**Problem to work on:**
Write out the stretch of lines below that begins at the line with "(Internet got offended)" and ends at the line with "### 7. THE FILTER", including both, exactly as given and nothing more.

(Data entries)
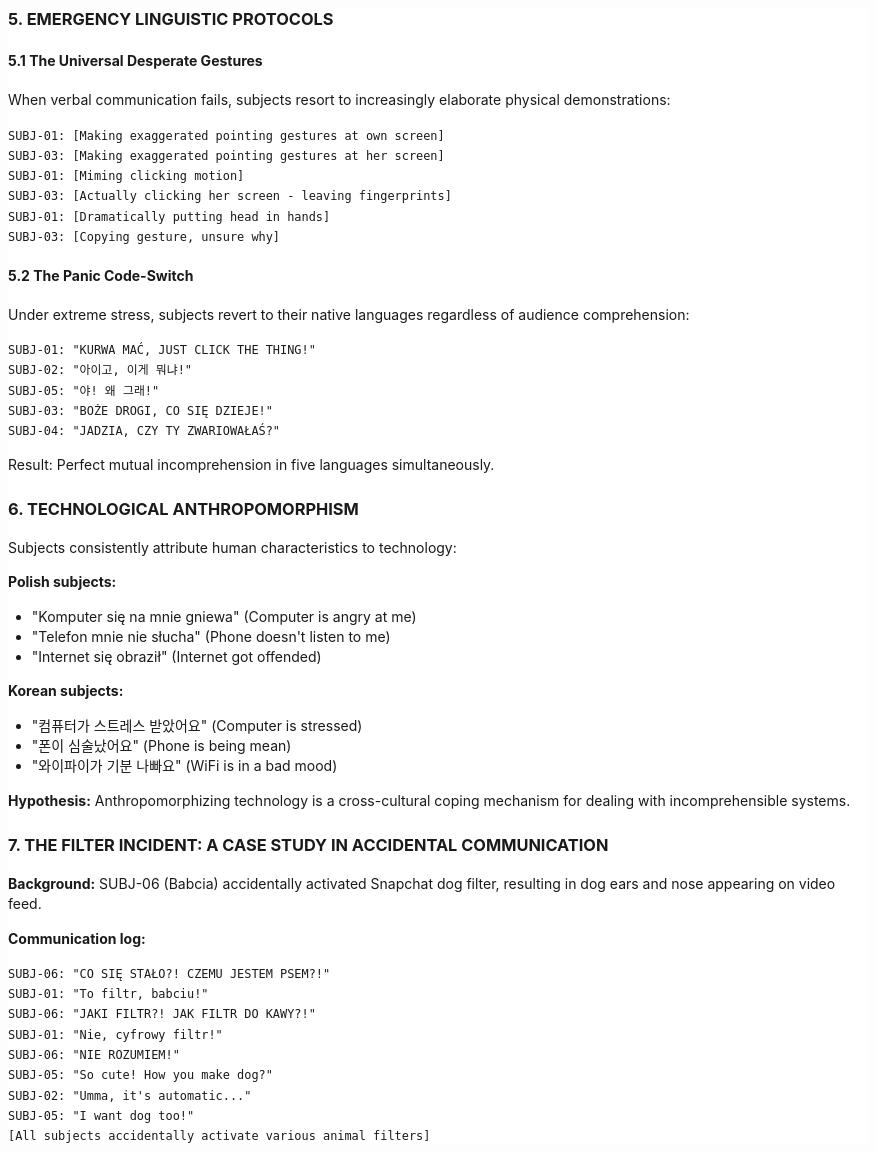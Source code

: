 ### 5. EMERGENCY LINGUISTIC PROTOCOLS

#### 5.1 The Universal Desperate Gestures

When verbal communication fails, subjects resort to increasingly elaborate physical demonstrations:

```
SUBJ-01: [Making exaggerated pointing gestures at own screen]
SUBJ-03: [Making exaggerated pointing gestures at her screen]
SUBJ-01: [Miming clicking motion]
SUBJ-03: [Actually clicking her screen - leaving fingerprints]
SUBJ-01: [Dramatically putting head in hands]
SUBJ-03: [Copying gesture, unsure why]
```

#### 5.2 The Panic Code-Switch

Under extreme stress, subjects revert to their native languages regardless of audience comprehension:

```
SUBJ-01: "KURWA MAĆ, JUST CLICK THE THING!"
SUBJ-02: "아이고, 이게 뭐냐!" 
SUBJ-05: "야! 왜 그래!"
SUBJ-03: "BOŻE DROGI, CO SIĘ DZIEJE!"
SUBJ-04: "JADZIA, CZY TY ZWARIOWAŁAŚ?"
```

Result: Perfect mutual incomprehension in five languages simultaneously.

### 6. TECHNOLOGICAL ANTHROPOMORPHISM

Subjects consistently attribute human characteristics to technology:

**Polish subjects:**
- "Komputer się na mnie gniewa" (Computer is angry at me)
- "Telefon mnie nie słucha" (Phone doesn't listen to me)
- "Internet się obraził" (Internet got offended)

**Korean subjects:**
- "컴퓨터가 스트레스 받았어요" (Computer is stressed)
- "폰이 심술났어요" (Phone is being mean)
- "와이파이가 기분 나빠요" (WiFi is in a bad mood)

**Hypothesis:** Anthropomorphizing technology is a cross-cultural coping mechanism for dealing with incomprehensible systems.

### 7. THE FILTER INCIDENT: A CASE STUDY IN ACCIDENTAL COMMUNICATION

**Background:** SUBJ-06 (Babcia) accidentally activated Snapchat dog filter, resulting in dog ears and nose appearing on video feed.

**Communication log:**
```
SUBJ-06: "CO SIĘ STAŁO?! CZEMU JESTEM PSEM?!"
SUBJ-01: "To filtr, babciu!"
SUBJ-06: "JAKI FILTR?! JAK FILTR DO KAWY?!"
SUBJ-01: "Nie, cyfrowy filtr!"
SUBJ-06: "NIE ROZUMIEM!"
SUBJ-05: "So cute! How you make dog?"
SUBJ-02: "Umma, it's automatic..."
SUBJ-05: "I want dog too!"
[All subjects accidentally activate various animal filters]
```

**Answer to the problem:**
- "Internet się obraził" (Internet got offended)

**Korean subjects:**
- "컴퓨터가 스트레스 받았어요" (Computer is stressed)
- "폰이 심술났어요" (Phone is being mean)
- "와이파이가 기분 나빠요" (WiFi is in a bad mood)

**Hypothesis:** Anthropomorphizing technology is a cross-cultural coping mechanism for dealing with incomprehensible systems.

### 7. THE FILTER INCIDENT: A CASE STUDY IN ACCIDENTAL COMMUNICATION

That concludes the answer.